Is Donald Trump actively undermining his own executive order?
On Monday, Trump disgorged a bizarre stream of tweets about his second travel ban that beclowned his Justice Department and seemed to reveal that he did not understand who approved the executive order he’d signed. (He did, to state the obvious.) Even worse, Trump complained that the second ban was a “watered down, politically correct version” of the first one, which had included explicit references to religion. And he called the order what it is—a ban—as opposed to what his DOJ insists it is—a “pause.” Thus, in one choleric tweetstorm, Trump managed to undercut the arguments that his order is (1) not a ban, (2) not a milder regurgitation of his first order (which couldn’t survive in court), and (3) not about Muslims.
All of this is fairly humiliating for the lawyers who signed up to defend the Trump administration. But as David Savage and a few other sharp-eyed observers noted on Monday, Trump didn’t just hurt the optics of his order; he also directly subverted the exact legal arguments used to prop it up in court. Neal Katyal, who is challenging the order, quickly pointed out that Trump, the defendant, is essentially serving as the plaintiffs’ co-counsel. It is almost as if Trump read the 4th U.S. Circuit Court of Appeals’ decision blocking his order and decided to prove that it was exactly right.
While there are several layers to Trump’s self-sabotage, the one closest to the surface is the most significant. As the 4th Circuit explained in its recent decision, courts must generally defer to the federal government’s determinations regarding immigration and national security. There is, however, a key exception to this rule: When a plaintiff makes “an affirmative showing of bad faith” that is “plausibly alleged with sufficient particularity,” courts can “look behind” the action to search for constitutional infirmities.
For months, Trump’s lawyers have insisted there is no such evidence of bad faith with regard to the travel ban. On Monday, Trump burned that argument to the ground.
“People, the lawyers and the courts can call it whatever they want,” Trump tweeted, “but I am calling it what we need and what it is, a TRAVEL BAN!” Later, he reiterated his belief that “we need a TRAVEL BAN for certain DANGEROUS countries, not some politically correct term that won’t help us protect our people!” At a bare minimum, these statements imply that “the lawyers” are not telling the truth about the order, propping it up in “politically correct” pretext to shift the focus away from “certain DANGEROUS countries” (that happen to be Muslim-majority). The tweets run counter to the DOJ’s arguments and hint at a more malign motive. In short, they illustrate precisely the kind of “bad faith” necessary to look beyond the order’s text to determine its true intent.
That’s bad news for Trump, because once courts are able to examine his statements for unlawful animus, they’ll find loads of it.
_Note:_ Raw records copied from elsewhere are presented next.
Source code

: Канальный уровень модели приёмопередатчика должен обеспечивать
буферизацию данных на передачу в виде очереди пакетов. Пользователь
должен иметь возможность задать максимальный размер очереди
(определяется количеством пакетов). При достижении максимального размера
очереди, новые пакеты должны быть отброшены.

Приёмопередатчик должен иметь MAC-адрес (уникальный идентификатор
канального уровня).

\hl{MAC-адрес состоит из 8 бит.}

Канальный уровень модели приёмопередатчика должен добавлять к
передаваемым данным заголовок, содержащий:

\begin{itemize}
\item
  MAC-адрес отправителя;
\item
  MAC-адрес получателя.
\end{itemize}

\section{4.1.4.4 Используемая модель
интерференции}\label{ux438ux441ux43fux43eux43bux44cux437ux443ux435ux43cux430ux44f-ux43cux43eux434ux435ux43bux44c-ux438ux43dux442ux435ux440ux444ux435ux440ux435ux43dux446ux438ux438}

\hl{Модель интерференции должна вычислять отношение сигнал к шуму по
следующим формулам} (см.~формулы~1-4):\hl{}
Now, it is true that Trump made his most vicious anti-Muslim statements before entering the Oval Office and that his second ban omits unambiguous references to religion. And under relevant Establishment Clause precedent, prior indications of illegitimate purpose do not “forever taint” a state actor. The taint of unconstitutionality can dissipate, and Trump’s defenders assert that the president’s conciliatory statements about Islam may have done the trick.
Yet Monday’s tweets might as well have been designed to perpetuate the stain of animus that Trump’s lawyers are working so very hard to bleach out. Trump reverted to his instincts, railing against the “politically correct” second ban, grousing that the Justice Department “should have stayed with the original Travel Ban,” and claiming that his administration might “seek [a] much tougher version!” An extremely generous reading of these tweets could still not overlook the implication that the second order is, to Trump’s mind, simply a less effectual version of the initial ban, and that neither of the orders accomplished his true goal (hence the need for a “much tougher version.”) And what is that goal? Before becoming president, Trump stated it outright: “a total and complete shutdown of Muslims entering the United States.” His tweets on Monday suggest that this unconstitutional objective still lies behind his executive orders.
Trump hurt his own cause in one final, and somewhat subtler, way. One of his tweets included the assertion that: “In any event, we are EXTREME VETTING people coming into the U.S. in order to help keep our country safe. The courts are slow and political!” That’s a problem for his lawyers, because they have repeatedly taken the posture that all they sought to do with the order was take a pause to improve their vetting procedures. They have taken the position that the lower court order in Hawaii has precluded them from enhancing these procedures in any capacity.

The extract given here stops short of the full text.